Rottmann seinerseits konnte sich gerade noch an der neben ihm gehenden Elvira Stark festhalten, wobei er ungewollt, aber ausgesprochen weich mit dem Gesicht zwischen ihren Brüsten landete.

Der pensionierte Kriminalkommissar und ehemalige Leiter der Würzburger Mordkommission hatte Elvira zufällig in der Domstraße vor dem Grafeneckart, dem Rathaus der Stadt, getroffen. Sie war aus einem Bäckerladen gekommen, in dem sie sich gerade eine Tasse Kaffee und ein Hörnchen gegönnt hatte. Da Erich Rottmann gerade auf dem Weg zur Traditionsweinstube Maulaffenbäck war, in dem der Stammtisch Die Schoppenfetzer beim Frühschoppen tagte, und Elvira sich, wie sie sagte, in einigen Schuhgeschäften umsehen wollte, hatten sie ein Stück Wegs über den Marktplatz gemeinsam.

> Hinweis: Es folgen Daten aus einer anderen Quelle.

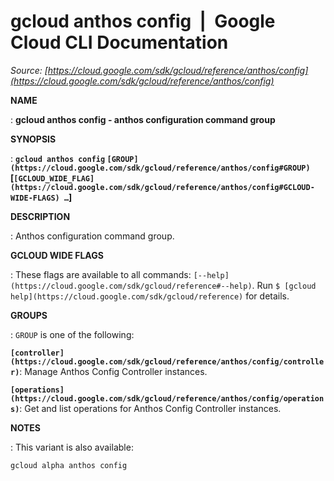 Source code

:# gcloud anthos config  |  Google Cloud CLI Documentation

*Source: [https://cloud.google.com/sdk/gcloud/reference/anthos/config](https://cloud.google.com/sdk/gcloud/reference/anthos/config)*

**NAME**

: **gcloud anthos config - anthos configuration command group**

**SYNOPSIS**

: **`gcloud anthos config` `[GROUP](https://cloud.google.com/sdk/gcloud/reference/anthos/config#GROUP)` [`[GCLOUD_WIDE_FLAG](https://cloud.google.com/sdk/gcloud/reference/anthos/config#GCLOUD-WIDE-FLAGS) …`]**

**DESCRIPTION**

: Anthos configuration command group.

**GCLOUD WIDE FLAGS**

: These flags are available to all commands: `[--help](https://cloud.google.com/sdk/gcloud/reference#--help)`.
Run `$ [gcloud help](https://cloud.google.com/sdk/gcloud/reference)` for details.

**GROUPS**

: ``GROUP`` is one of the following:

**`[controller](https://cloud.google.com/sdk/gcloud/reference/anthos/config/controller)`**:
Manage Anthos Config Controller instances.

**`[operations](https://cloud.google.com/sdk/gcloud/reference/anthos/config/operations)`**:
Get and list operations for Anthos Config Controller instances.

**NOTES**

: This variant is also available:

```
gcloud alpha anthos config
``` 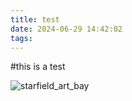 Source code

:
```yaml
---
title: test
date: 2024-06-29 14:42:02
tags:
---
```


#this is a test

![starfield_art_bay](E:\新桌面\杂物堆\sf%20art\starfield_art_bay.webp)
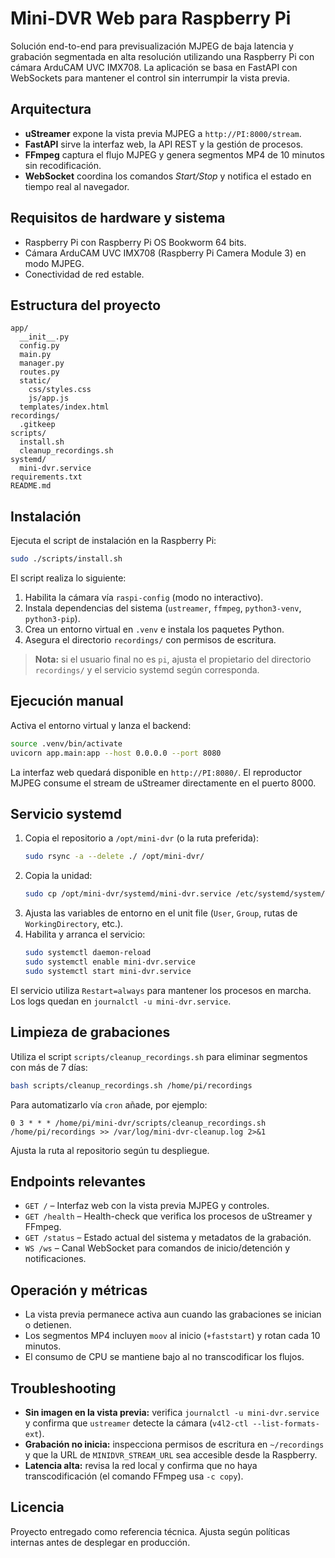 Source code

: # Mini-DVR Web para Raspberry Pi

Solución end-to-end para previsualización MJPEG de baja latencia y grabación segmentada en alta resolución utilizando una Raspberry Pi con cámara ArduCAM UVC IMX708. La aplicación se basa en FastAPI con WebSockets para mantener el control sin interrumpir la vista previa.

## Arquitectura

- **uStreamer** expone la vista previa MJPEG a `http://PI:8000/stream`.
- **FastAPI** sirve la interfaz web, la API REST y la gestión de procesos.
- **FFmpeg** captura el flujo MJPEG y genera segmentos MP4 de 10 minutos sin recodificación.
- **WebSocket** coordina los comandos *Start/Stop* y notifica el estado en tiempo real al navegador.

## Requisitos de hardware y sistema

- Raspberry Pi con Raspberry Pi OS Bookworm 64 bits.
- Cámara ArduCAM UVC IMX708 (Raspberry Pi Camera Module 3) en modo MJPEG.
- Conectividad de red estable.

## Estructura del proyecto

```
app/
  __init__.py
  config.py
  main.py
  manager.py
  routes.py
  static/
    css/styles.css
    js/app.js
  templates/index.html
recordings/
  .gitkeep
scripts/
  install.sh
  cleanup_recordings.sh
systemd/
  mini-dvr.service
requirements.txt
README.md
```

## Instalación

Ejecuta el script de instalación en la Raspberry Pi:

```bash
sudo ./scripts/install.sh
```

El script realiza lo siguiente:

1. Habilita la cámara vía `raspi-config` (modo no interactivo).
2. Instala dependencias del sistema (`ustreamer`, `ffmpeg`, `python3-venv`, `python3-pip`).
3. Crea un entorno virtual en `.venv` e instala los paquetes Python.
4. Asegura el directorio `recordings/` con permisos de escritura.

> **Nota:** si el usuario final no es `pi`, ajusta el propietario del directorio `recordings/` y el servicio systemd según corresponda.

## Ejecución manual

Activa el entorno virtual y lanza el backend:

```bash
source .venv/bin/activate
uvicorn app.main:app --host 0.0.0.0 --port 8080
```

La interfaz web quedará disponible en `http://PI:8080/`. El reproductor MJPEG consume el stream de uStreamer directamente en el puerto 8000.

## Servicio systemd

1. Copia el repositorio a `/opt/mini-dvr` (o la ruta preferida):
   ```bash
   sudo rsync -a --delete ./ /opt/mini-dvr/
   ```
2. Copia la unidad:
   ```bash
   sudo cp /opt/mini-dvr/systemd/mini-dvr.service /etc/systemd/system/
   ```
3. Ajusta las variables de entorno en el unit file (`User`, `Group`, rutas de `WorkingDirectory`, etc.).
4. Habilita y arranca el servicio:
   ```bash
   sudo systemctl daemon-reload
   sudo systemctl enable mini-dvr.service
   sudo systemctl start mini-dvr.service
   ```

El servicio utiliza `Restart=always` para mantener los procesos en marcha. Los logs quedan en `journalctl -u mini-dvr.service`.

## Limpieza de grabaciones

Utiliza el script `scripts/cleanup_recordings.sh` para eliminar segmentos con más de 7 días:

```bash
bash scripts/cleanup_recordings.sh /home/pi/recordings
```

Para automatizarlo vía `cron` añade, por ejemplo:

```
0 3 * * * /home/pi/mini-dvr/scripts/cleanup_recordings.sh /home/pi/recordings >> /var/log/mini-dvr-cleanup.log 2>&1
```

Ajusta la ruta al repositorio según tu despliegue.

## Endpoints relevantes

- `GET /` – Interfaz web con la vista previa MJPEG y controles.
- `GET /health` – Health-check que verifica los procesos de uStreamer y FFmpeg.
- `GET /status` – Estado actual del sistema y metadatos de la grabación.
- `WS /ws` – Canal WebSocket para comandos de inicio/detención y notificaciones.

## Operación y métricas

- La vista previa permanece activa aun cuando las grabaciones se inician o detienen.
- Los segmentos MP4 incluyen `moov` al inicio (`+faststart`) y rotan cada 10 minutos.
- El consumo de CPU se mantiene bajo al no transcodificar los flujos.

## Troubleshooting

- **Sin imagen en la vista previa:** verifica `journalctl -u mini-dvr.service` y confirma que `ustreamer` detecte la cámara (`v4l2-ctl --list-formats-ext`).
- **Grabación no inicia:** inspecciona permisos de escritura en `~/recordings` y que la URL de `MINIDVR_STREAM_URL` sea accesible desde la Raspberry.
- **Latencia alta:** revisa la red local y confirma que no haya transcodificación (el comando FFmpeg usa `-c copy`).

## Licencia

Proyecto entregado como referencia técnica. Ajusta según políticas internas antes de desplegar en producción.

Elvira erklärte Erich lang und breit, dass sie absolut keine Schuhe mehr zum Anziehen hatte und daher dringend Abhilfe schaffen musste.

Rottmann hatte nur genickt, ging aber auf dieses heikle Thema nicht näher ein. Nach seinen Erfahrungen war das Verhältnis der weiblichen Bewohner dieses Planeten zu ihren Schuhen für Männer genauso wenig zu verstehen wie das Mysterium des Inhalts einer Frauenhandtasche. Beides verminte Gebiete! Höchst konfliktträchtig!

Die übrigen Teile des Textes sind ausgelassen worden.